Everyone’s happy. The neighbours – in this case the sheep in the nearby field – aren’t troubled by noise pollution and you get to dance without judgement. What could be better than that?

Except some sleep, I suppose.

‘Can I wear my trainers though?’ I ask. ‘Because there’s no way I’m putting on my heels.’

‘I’m wearing my Crocs,’ Niamh says. ‘And I don’t give a damn what anyone says, because they’re comfy.’

‘Do you think I could wear my slippers?’ Laura asks, glancing down to her feet where she is already wearing her pink fluffy mules.

‘I think you can wear whatever you want. Whatever makes you comfortable. Peggy said she doesn’t care if we land in our pyjamas if that’s what floats our boats.’

Oooh… the thought of having a dance in my slippers and jammies does sound appealing. A quick boogie then back home and straight to bed. Perfect!

‘Grand so,’ Laura says. ‘I’ll wear my slippers and my joggers.’

‘Good woman!’ Niamh says, turning her gaze towards me. ‘And you? Becs? Come on! Say you will! Even for a couple of songs? We don’t have to go crazy but we’d be raging if we missed it altogether.’

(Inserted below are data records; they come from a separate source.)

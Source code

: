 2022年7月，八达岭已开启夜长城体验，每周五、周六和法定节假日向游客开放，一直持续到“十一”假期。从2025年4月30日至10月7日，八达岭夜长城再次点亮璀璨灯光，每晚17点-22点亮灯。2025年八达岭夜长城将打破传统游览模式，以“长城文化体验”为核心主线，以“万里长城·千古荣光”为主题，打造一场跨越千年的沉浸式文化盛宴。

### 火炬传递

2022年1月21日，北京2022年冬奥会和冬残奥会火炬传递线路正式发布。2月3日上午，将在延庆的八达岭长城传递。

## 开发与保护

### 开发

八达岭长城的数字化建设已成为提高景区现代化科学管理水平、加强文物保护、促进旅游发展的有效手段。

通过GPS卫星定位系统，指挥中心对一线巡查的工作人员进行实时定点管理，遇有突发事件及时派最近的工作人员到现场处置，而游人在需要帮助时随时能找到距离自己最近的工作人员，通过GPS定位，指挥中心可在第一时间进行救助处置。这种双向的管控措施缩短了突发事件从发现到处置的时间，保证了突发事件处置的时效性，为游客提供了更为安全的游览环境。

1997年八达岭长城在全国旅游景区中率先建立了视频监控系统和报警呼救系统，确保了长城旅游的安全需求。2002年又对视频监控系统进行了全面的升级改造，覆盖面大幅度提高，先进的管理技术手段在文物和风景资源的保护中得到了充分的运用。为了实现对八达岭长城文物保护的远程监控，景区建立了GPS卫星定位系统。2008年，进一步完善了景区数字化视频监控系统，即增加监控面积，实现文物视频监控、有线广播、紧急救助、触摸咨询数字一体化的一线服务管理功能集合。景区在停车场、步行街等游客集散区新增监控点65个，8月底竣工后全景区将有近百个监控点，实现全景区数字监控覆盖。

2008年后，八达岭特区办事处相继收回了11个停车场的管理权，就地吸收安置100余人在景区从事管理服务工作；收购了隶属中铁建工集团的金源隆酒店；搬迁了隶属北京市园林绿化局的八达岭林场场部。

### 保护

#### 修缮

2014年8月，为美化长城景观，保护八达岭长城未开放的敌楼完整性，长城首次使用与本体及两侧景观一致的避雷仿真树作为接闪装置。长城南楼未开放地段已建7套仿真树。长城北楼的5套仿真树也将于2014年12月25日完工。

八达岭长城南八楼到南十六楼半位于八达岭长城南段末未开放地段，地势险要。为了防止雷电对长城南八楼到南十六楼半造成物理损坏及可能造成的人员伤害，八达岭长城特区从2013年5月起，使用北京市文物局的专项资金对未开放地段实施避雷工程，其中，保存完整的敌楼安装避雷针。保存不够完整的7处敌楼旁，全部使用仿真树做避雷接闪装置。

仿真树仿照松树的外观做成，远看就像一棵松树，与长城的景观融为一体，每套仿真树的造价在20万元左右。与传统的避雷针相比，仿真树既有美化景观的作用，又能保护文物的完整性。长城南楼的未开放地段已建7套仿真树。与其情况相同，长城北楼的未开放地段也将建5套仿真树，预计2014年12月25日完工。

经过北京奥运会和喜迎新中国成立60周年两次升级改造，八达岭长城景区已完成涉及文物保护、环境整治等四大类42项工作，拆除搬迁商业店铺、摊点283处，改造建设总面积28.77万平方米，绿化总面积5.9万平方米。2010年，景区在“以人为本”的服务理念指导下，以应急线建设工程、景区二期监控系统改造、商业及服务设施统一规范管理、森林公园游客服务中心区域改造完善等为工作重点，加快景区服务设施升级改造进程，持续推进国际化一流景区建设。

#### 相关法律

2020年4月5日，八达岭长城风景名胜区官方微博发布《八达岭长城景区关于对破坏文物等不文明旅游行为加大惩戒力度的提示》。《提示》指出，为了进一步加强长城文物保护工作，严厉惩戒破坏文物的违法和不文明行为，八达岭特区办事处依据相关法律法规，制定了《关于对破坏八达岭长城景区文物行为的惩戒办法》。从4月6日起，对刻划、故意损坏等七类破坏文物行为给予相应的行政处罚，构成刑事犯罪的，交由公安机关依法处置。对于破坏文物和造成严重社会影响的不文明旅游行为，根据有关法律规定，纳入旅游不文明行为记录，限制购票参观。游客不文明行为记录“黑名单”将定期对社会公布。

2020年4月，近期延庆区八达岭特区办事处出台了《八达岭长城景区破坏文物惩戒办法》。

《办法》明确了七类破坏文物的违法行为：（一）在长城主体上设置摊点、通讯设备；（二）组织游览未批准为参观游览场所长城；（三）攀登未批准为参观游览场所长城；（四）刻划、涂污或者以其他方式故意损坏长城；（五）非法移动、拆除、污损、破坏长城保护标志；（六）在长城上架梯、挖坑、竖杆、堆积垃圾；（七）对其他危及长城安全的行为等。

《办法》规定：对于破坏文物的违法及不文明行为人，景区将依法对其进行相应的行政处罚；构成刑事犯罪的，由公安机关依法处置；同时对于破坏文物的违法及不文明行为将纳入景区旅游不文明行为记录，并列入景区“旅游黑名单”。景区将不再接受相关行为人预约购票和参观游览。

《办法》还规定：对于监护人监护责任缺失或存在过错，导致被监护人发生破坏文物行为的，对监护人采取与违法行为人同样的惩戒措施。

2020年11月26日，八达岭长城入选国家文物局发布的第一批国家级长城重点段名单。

She has a point. This is our last night here – and even though we have packed as much as possible into the day, it does feel as if we would be letting the side down to disappear.

‘Okay then,’ I tell Niamh, to a whoop of delight.

‘Comfy shoes to the ready! Write that in your column for Northern People . Let’s normalise comfy footwear! Heels are gorgeous and all, but dear God, life is tough enough without feeling as if the balls of your feet are ablaze by the end of the night. Not to mention I’m pretty sure the heels I wore in my twenties are the reason my knee is absolutely fecked now.’

‘Noted,’ I say with a smile. ‘I’m on it! Comfy shoes and elasticated waists for the win!’

‘You get my vote,’ Laura says, as she hauls herself back to a sitting position and raises an imaginary glass to us both. ‘That and celebrating the beauty of a good cardigan.’

‘I do love a cardigan,’ I agree, as I start looking through my limited selection of clothes to decide what to wear.